O projeto de assistência jurídica gratuita que implantamos também ajudou a população e trouxe mudanças, porque buscamos uma forma de barrar as prisões de refugiados, dar formação aos refugiados e autoridades, lutamos por uma vida mais digna, exigimos que as Convenções Internacionais das quais Angola faz parte fossem cumpridas e igualmente as leis nacionais.
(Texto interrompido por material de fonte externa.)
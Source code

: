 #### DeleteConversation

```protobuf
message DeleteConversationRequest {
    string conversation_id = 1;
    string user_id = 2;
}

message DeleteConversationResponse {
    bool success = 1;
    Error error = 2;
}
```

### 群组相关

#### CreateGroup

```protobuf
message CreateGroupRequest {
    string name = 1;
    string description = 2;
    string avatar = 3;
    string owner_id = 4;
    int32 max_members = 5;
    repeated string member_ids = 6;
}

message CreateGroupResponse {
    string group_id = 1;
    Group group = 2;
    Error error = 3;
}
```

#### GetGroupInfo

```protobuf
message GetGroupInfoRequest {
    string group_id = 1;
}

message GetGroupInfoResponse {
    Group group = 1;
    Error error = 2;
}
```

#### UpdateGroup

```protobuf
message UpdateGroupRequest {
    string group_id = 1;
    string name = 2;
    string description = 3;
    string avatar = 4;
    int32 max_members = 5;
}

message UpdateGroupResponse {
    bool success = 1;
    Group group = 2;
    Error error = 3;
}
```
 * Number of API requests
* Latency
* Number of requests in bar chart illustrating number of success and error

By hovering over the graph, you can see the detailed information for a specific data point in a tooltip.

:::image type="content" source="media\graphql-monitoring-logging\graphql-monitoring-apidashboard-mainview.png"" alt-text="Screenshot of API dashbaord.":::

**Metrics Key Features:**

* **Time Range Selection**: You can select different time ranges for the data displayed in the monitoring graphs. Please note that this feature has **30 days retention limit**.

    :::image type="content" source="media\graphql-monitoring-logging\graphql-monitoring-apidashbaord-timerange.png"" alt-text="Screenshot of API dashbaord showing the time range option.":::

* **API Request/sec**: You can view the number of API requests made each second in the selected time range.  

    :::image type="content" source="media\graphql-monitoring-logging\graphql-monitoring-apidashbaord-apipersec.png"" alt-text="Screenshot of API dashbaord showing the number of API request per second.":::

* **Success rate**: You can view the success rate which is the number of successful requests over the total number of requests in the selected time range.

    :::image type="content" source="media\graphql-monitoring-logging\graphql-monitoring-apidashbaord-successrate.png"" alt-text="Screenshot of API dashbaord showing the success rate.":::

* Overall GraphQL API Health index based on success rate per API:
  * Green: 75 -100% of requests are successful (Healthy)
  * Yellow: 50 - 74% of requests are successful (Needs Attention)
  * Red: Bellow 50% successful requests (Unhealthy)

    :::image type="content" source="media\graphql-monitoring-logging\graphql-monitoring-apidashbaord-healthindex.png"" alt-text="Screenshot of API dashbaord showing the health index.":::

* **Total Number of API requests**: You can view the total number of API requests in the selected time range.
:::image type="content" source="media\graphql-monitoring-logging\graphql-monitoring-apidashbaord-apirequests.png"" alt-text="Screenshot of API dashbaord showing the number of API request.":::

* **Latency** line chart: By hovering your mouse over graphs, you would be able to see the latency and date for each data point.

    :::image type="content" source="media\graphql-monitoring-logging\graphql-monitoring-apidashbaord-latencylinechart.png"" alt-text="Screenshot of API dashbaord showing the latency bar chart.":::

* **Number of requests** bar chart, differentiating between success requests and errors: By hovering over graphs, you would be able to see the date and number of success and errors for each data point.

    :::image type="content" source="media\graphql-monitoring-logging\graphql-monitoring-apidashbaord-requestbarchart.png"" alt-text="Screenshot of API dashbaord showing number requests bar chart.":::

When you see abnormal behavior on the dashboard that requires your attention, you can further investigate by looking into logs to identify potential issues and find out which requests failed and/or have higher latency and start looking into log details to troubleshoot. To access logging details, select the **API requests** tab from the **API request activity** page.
Às vezes eu não sabia qual técnica usar, não pensava mais na advocacia, mas em que forma poderíamos fazer o trabalho para ajudar as pessoas. Tivemos de lidar com pessoas problemáticas e aprender a convencê-las, mudar de opinião e atitudes. Graças a Deus, nossa equipe era unida, corajosa, otimista e motivada em princípios, valores e na missão do SJR de acompanhar, servir e defender os refugiados e requerentes de asilo em qualquer circunstância ou condição.”

Curiosidades

Angola tem uma população aproximada a 15 milhões e mais de 50% têm menos de 20 anos de idade. A expectativa de vida gira em torno de 38 anos para o homem e 44 anos para a mulher. No continente africano a Angola é o segundo produtor de petróleo, quarto em diamantes. A agricultura é primitiva e necessita ser desenvolvida, a população vive com 1 dólar americano por dia. É no mundo o segundo em mortalidade infantil. O sistema político é presidencialista, e o atual presidente está no cargo 32 anos. Desde 2002 o país iniciou a reconstrução em todos os sentidos, tais como vidas e infra-estruturas. Atualmente o custo de vida é muito elevado devido à importação da maioria dos produtos alimentícios. Muito deve ser feito por lá, e a qualidade de vida está melhorando com possibilidades de ser ótimo país de referência no continente africano.